Kementerian Perdagangan menulis, Uni Eropa diwajibkan menyesuaikan kebijakan di dalam Delegated Regulation yang dipandang Panel melanggar aturan WTO “Indonesia melihat kebijakan tersebut sebagai bentuk tindakan proteksionisme dengan dalih menggunakan isu kelestarian lingkungan yang sering didengungkan oleh Uni Eropa,” ujarnya
Dalam catatannya, Indonesia pertama kali menggugat Uni Eropa di WTO pada Desember 2019. Gugatan ini mencakup kebijakan RED II dan Delegated Regulation Uni Eropa, serta kebijakan Prancis yang menjadi hambatan akses pasar kelapa sawit sebagai bahan baku biofuel.
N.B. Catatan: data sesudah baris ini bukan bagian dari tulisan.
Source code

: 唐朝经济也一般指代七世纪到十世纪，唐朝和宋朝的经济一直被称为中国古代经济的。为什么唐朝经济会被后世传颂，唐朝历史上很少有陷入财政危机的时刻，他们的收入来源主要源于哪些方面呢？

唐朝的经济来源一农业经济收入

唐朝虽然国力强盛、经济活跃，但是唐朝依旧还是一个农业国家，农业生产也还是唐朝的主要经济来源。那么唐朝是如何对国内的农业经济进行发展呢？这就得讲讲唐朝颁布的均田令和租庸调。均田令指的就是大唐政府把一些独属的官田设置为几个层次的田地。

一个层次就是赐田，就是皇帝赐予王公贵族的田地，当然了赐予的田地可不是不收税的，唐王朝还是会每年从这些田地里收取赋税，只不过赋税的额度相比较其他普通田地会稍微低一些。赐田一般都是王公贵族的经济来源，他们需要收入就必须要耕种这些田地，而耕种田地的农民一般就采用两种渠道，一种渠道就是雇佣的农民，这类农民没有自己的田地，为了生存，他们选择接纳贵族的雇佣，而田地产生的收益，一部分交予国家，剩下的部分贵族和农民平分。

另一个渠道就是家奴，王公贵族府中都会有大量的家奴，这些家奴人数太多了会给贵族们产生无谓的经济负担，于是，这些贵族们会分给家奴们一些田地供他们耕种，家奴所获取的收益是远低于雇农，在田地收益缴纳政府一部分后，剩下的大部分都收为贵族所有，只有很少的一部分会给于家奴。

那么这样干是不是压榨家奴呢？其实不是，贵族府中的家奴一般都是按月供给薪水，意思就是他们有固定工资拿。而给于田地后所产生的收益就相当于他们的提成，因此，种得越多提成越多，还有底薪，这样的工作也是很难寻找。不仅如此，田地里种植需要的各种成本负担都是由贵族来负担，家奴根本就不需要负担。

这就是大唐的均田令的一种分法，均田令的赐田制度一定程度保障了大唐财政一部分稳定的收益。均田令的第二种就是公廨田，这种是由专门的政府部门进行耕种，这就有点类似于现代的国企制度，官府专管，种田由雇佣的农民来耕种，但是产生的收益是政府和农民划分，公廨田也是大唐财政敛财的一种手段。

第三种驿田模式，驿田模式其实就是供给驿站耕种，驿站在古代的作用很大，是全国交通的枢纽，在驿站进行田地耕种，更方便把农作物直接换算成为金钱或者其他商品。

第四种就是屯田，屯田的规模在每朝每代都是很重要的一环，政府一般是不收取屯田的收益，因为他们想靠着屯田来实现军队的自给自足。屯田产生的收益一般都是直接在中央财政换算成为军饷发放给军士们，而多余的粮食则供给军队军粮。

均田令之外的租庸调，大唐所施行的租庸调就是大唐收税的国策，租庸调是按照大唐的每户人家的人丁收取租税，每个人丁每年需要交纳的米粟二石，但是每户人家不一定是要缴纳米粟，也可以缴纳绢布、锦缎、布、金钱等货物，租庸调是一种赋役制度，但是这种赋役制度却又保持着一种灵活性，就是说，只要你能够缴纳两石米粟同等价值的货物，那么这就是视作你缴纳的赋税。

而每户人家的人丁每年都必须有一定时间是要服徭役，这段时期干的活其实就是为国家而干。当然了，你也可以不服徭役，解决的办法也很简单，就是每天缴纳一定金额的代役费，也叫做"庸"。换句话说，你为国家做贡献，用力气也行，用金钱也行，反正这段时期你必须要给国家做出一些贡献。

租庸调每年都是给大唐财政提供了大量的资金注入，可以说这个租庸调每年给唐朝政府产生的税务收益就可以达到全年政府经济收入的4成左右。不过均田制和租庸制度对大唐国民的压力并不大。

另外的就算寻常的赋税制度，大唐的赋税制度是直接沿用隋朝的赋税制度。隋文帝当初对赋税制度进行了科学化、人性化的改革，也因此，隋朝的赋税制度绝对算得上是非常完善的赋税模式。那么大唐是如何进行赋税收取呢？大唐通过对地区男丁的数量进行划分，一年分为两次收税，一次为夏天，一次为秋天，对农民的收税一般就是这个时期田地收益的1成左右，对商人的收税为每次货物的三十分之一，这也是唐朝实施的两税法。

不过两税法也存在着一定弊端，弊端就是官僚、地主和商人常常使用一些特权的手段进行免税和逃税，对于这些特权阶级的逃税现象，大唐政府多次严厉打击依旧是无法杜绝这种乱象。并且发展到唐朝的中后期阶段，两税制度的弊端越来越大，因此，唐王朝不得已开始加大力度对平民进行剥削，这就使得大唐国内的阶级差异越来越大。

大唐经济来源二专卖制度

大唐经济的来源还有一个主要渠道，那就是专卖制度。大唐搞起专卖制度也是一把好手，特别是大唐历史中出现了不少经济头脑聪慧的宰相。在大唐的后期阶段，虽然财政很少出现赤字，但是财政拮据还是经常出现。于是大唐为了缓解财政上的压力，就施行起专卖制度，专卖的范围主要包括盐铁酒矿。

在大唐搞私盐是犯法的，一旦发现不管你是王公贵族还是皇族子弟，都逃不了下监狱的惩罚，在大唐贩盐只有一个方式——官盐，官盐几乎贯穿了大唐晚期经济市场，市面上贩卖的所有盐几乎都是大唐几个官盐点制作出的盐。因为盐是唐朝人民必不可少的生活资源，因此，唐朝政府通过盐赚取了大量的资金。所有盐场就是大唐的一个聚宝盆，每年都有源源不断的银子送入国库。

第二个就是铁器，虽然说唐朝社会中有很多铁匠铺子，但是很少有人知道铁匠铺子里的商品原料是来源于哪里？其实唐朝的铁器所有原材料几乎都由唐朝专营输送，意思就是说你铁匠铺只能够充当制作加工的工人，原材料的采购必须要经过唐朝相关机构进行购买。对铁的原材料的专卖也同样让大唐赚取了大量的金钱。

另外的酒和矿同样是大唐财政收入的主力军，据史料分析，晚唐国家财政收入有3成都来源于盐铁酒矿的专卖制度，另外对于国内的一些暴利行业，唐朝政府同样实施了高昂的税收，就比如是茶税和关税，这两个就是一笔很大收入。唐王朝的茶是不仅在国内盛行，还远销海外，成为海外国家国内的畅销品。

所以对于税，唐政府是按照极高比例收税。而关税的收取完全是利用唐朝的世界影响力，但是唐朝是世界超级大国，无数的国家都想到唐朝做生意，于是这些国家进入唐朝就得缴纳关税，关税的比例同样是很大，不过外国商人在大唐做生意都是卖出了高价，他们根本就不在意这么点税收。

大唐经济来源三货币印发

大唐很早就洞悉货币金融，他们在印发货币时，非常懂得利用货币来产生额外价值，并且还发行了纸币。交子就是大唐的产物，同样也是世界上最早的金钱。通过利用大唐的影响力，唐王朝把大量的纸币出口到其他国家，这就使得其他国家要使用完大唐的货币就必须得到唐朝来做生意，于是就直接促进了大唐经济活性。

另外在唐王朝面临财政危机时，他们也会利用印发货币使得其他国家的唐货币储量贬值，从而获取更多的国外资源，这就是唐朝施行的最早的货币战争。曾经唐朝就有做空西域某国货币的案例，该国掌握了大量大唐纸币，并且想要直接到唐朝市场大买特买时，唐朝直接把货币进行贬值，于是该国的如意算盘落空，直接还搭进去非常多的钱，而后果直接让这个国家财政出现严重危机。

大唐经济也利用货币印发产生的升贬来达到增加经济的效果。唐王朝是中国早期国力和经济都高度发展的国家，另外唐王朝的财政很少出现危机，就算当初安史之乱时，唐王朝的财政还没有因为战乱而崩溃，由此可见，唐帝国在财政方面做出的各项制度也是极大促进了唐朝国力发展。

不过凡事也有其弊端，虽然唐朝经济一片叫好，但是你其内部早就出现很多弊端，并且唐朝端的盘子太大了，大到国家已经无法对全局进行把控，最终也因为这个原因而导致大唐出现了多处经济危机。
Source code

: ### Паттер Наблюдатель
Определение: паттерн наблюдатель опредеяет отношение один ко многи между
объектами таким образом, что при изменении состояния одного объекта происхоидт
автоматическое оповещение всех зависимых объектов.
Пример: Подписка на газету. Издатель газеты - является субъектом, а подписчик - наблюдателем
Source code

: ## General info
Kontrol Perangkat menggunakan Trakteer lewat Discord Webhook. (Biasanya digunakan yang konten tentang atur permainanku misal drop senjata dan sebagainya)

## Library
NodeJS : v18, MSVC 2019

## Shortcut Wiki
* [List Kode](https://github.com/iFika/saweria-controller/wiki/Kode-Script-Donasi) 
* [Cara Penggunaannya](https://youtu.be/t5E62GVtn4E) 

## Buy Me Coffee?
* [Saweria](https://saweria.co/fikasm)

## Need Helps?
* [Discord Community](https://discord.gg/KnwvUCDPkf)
Hambatan tersebut terkait pembatasan konsumsi biofuel berbahan baku kelapa sawit sebesar 7%, kriteria (high ILUCrisk), dan ketentuan penghentian penggunaan biofuel berbahan baku kelapa sawit secara bertahap (phase out).
Kementerian Perdagangan mengatakan berdasarkan peraturan WTO, jika tidak ada keberatan dari para pihak yang bersengketa, panel report akan diadopsi dalam kurun waktu 20 hingga 60 hari. Keputusan ini bersifat mengikat kepada Indonesia dan Uni Eropa.
Kelompok negara-negara di Eropa itu kemudian akan mengambil langkah-langkah yang diperlukan untuk mematuhi kewajibannya sesuai putusan panel WTO. “Pemerintah akan memonitor secara ketat perubahan regulasi UE agar sesuai dengan putusan dan rekomendasi DSB WTO, khususnya terkait unsur diskriminasi yang dimenangkan Indonesia,” ucapnya
Jika diperlukan, pemerintah Indonesia juga akan menilai kepatuhan (compliance panel) terhadap keputusan panel WTO. “Keberhasilan Indonesia dalam memenangkan sengketa dagang di WTO merupakan hasil dari langkah proaktif dan koordinasi yang intensif para pemangku kepentingan di dalam negeri seperti kementerian dan lembaga terkait, pelaku industri, asosiasi kelapa sawit Indonesia, tim ahli, dan tim kuasa hukum pemerintah,” kata Budi.